Work required »
Could you reproduce the lines below from the one with "created Security Group." through the one with "Each burger in"? Keep both ends and add nothing.

Stored data entries
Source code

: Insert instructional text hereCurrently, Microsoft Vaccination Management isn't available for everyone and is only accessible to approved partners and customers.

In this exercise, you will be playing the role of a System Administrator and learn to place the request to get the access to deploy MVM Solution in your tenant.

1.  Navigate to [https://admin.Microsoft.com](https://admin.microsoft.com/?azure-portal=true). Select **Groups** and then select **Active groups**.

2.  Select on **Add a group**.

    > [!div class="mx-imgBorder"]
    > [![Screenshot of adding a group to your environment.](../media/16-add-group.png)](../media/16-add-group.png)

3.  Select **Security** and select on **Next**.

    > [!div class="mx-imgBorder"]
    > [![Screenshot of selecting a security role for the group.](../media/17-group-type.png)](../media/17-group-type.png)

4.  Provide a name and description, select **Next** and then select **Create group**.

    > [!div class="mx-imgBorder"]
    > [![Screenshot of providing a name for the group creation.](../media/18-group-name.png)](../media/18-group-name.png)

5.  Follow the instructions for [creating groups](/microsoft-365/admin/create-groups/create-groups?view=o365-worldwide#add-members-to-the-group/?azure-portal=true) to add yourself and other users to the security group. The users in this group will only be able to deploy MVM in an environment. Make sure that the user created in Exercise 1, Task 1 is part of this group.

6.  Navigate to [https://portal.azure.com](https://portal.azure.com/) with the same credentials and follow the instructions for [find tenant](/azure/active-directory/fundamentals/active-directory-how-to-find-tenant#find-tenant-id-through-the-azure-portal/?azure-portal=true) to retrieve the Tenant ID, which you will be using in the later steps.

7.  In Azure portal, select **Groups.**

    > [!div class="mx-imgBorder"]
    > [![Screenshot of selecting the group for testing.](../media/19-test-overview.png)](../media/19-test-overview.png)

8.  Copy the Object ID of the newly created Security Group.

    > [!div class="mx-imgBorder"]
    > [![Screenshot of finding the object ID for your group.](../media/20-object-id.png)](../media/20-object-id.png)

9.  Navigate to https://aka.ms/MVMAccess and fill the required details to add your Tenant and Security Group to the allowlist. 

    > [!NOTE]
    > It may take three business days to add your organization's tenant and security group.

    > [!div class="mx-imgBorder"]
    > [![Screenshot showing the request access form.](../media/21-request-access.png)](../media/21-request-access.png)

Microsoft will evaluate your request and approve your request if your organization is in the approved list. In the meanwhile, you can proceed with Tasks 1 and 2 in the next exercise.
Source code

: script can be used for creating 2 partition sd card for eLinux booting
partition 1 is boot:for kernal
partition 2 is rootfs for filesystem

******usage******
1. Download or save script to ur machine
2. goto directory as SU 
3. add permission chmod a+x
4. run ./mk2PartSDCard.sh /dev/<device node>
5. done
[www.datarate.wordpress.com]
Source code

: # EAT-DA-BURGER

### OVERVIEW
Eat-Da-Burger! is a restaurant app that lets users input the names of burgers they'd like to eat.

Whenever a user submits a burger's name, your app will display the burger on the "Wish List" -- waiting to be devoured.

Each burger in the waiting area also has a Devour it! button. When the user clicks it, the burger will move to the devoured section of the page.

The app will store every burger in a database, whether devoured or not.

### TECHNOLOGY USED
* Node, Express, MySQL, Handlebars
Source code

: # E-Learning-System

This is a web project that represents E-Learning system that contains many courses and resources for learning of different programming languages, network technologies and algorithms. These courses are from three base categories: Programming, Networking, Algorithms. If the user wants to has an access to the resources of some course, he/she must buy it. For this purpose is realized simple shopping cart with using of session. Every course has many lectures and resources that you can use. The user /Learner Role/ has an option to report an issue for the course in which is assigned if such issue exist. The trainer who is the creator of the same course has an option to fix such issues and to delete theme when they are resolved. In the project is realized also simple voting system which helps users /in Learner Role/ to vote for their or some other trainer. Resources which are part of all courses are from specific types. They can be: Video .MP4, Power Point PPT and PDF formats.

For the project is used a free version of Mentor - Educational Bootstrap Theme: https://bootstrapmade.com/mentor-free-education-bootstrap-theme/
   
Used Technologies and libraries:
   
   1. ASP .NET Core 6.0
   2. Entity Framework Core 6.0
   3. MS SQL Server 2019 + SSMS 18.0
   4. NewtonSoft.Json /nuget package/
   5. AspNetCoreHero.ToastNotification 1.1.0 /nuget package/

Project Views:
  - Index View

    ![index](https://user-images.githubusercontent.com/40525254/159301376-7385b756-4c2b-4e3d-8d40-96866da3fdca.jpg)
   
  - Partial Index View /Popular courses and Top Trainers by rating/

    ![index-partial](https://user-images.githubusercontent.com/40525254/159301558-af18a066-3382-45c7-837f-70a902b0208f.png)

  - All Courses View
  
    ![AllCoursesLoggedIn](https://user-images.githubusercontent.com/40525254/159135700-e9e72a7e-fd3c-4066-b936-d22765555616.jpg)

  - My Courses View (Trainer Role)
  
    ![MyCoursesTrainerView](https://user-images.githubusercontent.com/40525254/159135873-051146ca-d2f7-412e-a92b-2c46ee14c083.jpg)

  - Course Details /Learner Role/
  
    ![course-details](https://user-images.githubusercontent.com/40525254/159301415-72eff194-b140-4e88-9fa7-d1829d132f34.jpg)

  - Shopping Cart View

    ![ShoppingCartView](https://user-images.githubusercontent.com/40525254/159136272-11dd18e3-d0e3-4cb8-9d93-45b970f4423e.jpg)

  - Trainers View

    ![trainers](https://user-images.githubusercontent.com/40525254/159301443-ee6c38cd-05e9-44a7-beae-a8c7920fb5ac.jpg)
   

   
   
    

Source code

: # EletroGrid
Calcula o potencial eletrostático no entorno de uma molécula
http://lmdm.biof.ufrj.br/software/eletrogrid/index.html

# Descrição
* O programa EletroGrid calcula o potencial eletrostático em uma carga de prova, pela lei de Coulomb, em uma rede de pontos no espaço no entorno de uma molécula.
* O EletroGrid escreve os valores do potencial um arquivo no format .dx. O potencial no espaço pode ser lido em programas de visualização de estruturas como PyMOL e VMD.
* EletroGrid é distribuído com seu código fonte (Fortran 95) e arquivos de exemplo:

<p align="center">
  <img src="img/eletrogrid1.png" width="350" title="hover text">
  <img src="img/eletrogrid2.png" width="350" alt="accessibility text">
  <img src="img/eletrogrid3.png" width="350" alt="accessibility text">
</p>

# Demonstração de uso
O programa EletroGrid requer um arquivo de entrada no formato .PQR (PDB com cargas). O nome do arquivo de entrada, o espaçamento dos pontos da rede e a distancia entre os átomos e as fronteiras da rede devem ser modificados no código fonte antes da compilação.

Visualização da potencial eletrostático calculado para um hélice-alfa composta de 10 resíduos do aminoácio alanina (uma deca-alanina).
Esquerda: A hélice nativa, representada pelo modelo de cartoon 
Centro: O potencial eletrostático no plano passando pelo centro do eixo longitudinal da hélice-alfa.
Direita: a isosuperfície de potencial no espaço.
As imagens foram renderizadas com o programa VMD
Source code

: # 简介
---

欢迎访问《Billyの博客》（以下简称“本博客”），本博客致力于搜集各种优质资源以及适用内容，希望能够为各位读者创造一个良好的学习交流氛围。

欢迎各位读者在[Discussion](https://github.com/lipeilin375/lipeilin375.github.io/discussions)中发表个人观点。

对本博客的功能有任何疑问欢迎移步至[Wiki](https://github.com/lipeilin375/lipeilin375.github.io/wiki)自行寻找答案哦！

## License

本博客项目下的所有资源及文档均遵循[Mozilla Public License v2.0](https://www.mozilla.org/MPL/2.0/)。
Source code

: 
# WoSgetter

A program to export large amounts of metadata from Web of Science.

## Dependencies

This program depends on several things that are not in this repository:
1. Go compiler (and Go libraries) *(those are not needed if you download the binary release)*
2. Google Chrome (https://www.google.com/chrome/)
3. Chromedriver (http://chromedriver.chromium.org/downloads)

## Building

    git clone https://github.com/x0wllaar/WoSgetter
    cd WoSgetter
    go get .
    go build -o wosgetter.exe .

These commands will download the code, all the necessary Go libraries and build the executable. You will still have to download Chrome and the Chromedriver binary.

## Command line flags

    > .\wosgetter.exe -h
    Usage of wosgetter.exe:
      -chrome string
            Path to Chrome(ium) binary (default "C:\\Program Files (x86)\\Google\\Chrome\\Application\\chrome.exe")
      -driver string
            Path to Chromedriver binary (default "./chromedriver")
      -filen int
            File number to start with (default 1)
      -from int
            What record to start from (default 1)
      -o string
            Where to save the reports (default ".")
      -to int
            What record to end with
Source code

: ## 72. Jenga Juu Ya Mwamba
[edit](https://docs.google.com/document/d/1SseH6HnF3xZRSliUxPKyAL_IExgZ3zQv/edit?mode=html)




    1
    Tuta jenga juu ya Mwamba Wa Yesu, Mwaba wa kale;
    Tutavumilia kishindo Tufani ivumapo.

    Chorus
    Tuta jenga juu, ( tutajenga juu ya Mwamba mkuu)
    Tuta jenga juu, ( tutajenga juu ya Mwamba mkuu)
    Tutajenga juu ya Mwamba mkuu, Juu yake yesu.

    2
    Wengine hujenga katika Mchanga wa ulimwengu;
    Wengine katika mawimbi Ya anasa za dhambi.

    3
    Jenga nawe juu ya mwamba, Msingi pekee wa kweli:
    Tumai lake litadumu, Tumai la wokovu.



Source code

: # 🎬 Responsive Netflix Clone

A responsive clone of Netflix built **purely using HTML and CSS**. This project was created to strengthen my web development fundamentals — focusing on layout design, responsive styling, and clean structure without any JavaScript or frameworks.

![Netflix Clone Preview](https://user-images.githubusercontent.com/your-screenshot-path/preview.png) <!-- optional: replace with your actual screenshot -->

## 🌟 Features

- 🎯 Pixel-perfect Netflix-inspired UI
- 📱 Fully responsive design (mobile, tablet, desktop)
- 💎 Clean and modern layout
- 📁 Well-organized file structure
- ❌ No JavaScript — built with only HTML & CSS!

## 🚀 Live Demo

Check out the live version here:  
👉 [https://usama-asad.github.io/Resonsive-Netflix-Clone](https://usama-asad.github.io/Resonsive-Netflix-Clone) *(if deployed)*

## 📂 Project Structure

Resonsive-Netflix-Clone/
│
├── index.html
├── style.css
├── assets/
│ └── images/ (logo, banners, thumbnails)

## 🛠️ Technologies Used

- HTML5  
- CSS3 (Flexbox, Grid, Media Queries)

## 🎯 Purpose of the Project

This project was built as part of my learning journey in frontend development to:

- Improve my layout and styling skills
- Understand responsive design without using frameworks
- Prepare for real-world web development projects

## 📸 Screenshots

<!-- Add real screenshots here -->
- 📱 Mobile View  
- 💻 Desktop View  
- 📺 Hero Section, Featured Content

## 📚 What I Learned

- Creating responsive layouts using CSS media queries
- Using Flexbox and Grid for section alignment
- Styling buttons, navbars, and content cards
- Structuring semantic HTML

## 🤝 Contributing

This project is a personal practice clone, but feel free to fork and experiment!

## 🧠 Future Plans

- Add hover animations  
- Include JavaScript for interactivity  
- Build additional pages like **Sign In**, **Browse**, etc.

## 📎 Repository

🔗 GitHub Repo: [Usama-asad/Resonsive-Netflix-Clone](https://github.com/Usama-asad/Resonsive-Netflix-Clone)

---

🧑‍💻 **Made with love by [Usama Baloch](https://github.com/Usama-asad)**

Task answer »
8.  Copy the Object ID of the newly created Security Group.

    > [!div class="mx-imgBorder"]
    > [![Screenshot of finding the object ID for your group.](../media/20-object-id.png)](../media/20-object-id.png)

9.  Navigate to https://aka.ms/MVMAccess and fill the required details to add your Tenant and Security Group to the allowlist. 

    > [!NOTE]
    > It may take three business days to add your organization's tenant and security group.

    > [!div class="mx-imgBorder"]
    > [![Screenshot showing the request access form.](../media/21-request-access.png)](../media/21-request-access.png)

Microsoft will evaluate your request and approve your request if your organization is in the approved list. In the meanwhile, you can proceed with Tasks 1 and 2 in the next exercise.
Source code

: script can be used for creating 2 partition sd card for eLinux booting
partition 1 is boot:for kernal
partition 2 is rootfs for filesystem

******usage******
1. Download or save script to ur machine
2. goto directory as SU 
3. add permission chmod a+x
4. run ./mk2PartSDCard.sh /dev/<device node>
5. done
[www.datarate.wordpress.com]
Source code

: # EAT-DA-BURGER

### OVERVIEW
Eat-Da-Burger! is a restaurant app that lets users input the names of burgers they'd like to eat.

Whenever a user submits a burger's name, your app will display the burger on the "Wish List" -- waiting to be devoured.

Each burger in the waiting area also has a Devour it! button. When the user clicks it, the burger will move to the devoured section of the page.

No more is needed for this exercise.